Overall age-adjusted and sex-adjusted prevalence was estimated to be 6·0% (95% CI 5·8–6·3) for dementia, 3·9% (3·8–4·1) for Alzheimer's disease, 1·6% (1·5–1·7) for vascular dementia, and 0·5% (0·5–0·6) for other dementias. We estimated that 15·07 million (95% CI 14·53–15·62) people aged 60 years or older in China have dementia: 9·83 million (9·39–10·29) with Alzheimer's disease, 3·92 million (3·64–4·22) with vascular dementia, and 1·32 million (1·16–1·50) with other dementias. Overall MCI prevalence was estimated to be 15·5% (15·2–15·9), representing 38·77 million (37·95–39·62) people in China.

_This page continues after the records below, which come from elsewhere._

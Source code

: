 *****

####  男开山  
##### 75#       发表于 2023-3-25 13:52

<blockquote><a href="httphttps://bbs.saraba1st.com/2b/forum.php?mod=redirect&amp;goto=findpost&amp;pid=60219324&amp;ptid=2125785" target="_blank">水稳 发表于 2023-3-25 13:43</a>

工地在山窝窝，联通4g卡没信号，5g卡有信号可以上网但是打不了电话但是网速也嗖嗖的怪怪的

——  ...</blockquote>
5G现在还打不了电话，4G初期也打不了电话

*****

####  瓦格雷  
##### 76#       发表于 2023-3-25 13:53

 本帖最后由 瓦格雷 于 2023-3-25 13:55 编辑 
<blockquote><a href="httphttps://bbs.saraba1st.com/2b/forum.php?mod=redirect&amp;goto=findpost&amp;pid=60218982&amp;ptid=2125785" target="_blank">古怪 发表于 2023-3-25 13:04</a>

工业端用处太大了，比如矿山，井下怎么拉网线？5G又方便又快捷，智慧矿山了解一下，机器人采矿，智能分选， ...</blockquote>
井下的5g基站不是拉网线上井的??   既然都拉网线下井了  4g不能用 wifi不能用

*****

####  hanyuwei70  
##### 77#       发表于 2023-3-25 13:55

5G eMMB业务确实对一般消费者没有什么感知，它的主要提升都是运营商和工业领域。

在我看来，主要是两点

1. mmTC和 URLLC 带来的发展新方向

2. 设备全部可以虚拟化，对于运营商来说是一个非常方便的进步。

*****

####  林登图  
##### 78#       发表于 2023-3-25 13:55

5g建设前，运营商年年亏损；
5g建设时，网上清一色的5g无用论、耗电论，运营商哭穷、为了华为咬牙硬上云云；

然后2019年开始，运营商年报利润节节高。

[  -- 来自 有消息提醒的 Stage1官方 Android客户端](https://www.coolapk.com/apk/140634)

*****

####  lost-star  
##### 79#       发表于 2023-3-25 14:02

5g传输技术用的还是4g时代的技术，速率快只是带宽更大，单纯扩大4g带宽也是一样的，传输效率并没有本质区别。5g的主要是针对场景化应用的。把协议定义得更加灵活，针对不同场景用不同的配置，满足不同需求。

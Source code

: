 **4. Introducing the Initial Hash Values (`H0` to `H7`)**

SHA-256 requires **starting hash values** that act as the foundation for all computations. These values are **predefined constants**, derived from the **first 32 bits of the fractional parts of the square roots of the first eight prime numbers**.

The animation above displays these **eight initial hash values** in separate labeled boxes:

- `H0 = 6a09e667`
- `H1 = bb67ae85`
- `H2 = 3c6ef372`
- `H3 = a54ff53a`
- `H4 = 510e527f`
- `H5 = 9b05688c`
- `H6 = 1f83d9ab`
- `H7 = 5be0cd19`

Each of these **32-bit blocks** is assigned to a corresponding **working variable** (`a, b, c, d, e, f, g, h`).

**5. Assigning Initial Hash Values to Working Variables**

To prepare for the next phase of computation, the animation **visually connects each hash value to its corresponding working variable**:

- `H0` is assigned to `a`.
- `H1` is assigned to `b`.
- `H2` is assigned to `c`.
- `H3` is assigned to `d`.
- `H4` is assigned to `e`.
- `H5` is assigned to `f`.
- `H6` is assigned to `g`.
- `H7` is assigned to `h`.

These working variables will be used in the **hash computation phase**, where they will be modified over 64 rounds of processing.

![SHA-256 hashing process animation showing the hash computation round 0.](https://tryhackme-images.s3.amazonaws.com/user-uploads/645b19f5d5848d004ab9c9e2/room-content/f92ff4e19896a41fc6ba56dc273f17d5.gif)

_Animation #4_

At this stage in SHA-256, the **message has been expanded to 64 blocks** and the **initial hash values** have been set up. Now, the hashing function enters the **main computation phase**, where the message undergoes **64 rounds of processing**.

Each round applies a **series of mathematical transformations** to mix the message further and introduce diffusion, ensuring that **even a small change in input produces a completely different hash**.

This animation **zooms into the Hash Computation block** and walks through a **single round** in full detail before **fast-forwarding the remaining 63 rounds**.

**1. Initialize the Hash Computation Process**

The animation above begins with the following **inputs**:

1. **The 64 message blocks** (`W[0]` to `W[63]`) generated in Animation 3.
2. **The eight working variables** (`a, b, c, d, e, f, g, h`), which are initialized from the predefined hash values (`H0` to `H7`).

Dementia and MCI shared similar risk factors including old age (dementia: odds ratios ranging from 2·69 [95% CI 2·43–2·98] to 6·60 [5·24–8·32]; MCI: from 1·89 [1·77–2·00] to 4·70 [3·77–5·87]); female sex (dementia: 1·43 [1·31–1·56]; MCI: 1·51 [1·43–1·59]); parental history of dementia (dementia: 7·20 [5·68–9·12]; MCI: 1·91 [1·48–2·46]); rural residence (dementia: 1·16 [1·06–1·27]; MCI: 1·45 [1·38–1·54]); fewer years of education (dementia: from 1·17 [1·06–1·29] to 1·55 [1·38–1·73]; MCI: from 1·48 [1·39–1·58] to 3·48 [3·25–3·73]); being widowed, divorced, or living alone (dementia: from 2·59 [2·30–2·90] to 2·66 [2·29–3·10]; MCI: from 1·58 [1·44–1·73] to 1·74 [1·56–1·95]); smoking (dementia: 1·85 [1·67–2·04]; MCI: 1·27 [1·19–1·36]), hypertension (dementia: 1·86 [1·70–2·03]; MCI: 1·62 [1·54–1·71] for MCI), hyperlipidaemia (dementia: 1·87 [1·71–2·05]; MCI: 1·29 [1·21–1·37]), diabetes (dementia: 2·14 [1·96–2·34]; MCI: 1·44 [1·35–1·53]), heart disease (dementia: 1·98 [1·73–2·26]; MCI: 1·17 [1·06–1·30]), and cerebrovascular disease (dementia: 5·44 [4·95–5·97]; MCI: 1·49 [1·36–1·62]). Nine of these risk factors are modifiable.

Interpretation

Dementia and MCI are highly prevalent in China and share similar risk factors. A prevention strategy should be developed to target the identified risk factors in the MCI population to thwart or slow down disease progression. It is also crucial to optimise the management of dementia and MCI as an important part of China's public health system.

Funding

Key Project of the National Natural Science Foundation of China, National Key Scientific Instrument and Equipment Development Project, Mission Program of Beijing Municipal Administration of Hospitals, Beijing Scholars Program, Beijing Brain Initiative from Beijing Municipal Science & Technology Commission, Project for Outstanding Doctor with Combined Ability of Western and Chinese Medicine, and Beijing Municipal Commission of Health and Family Planning.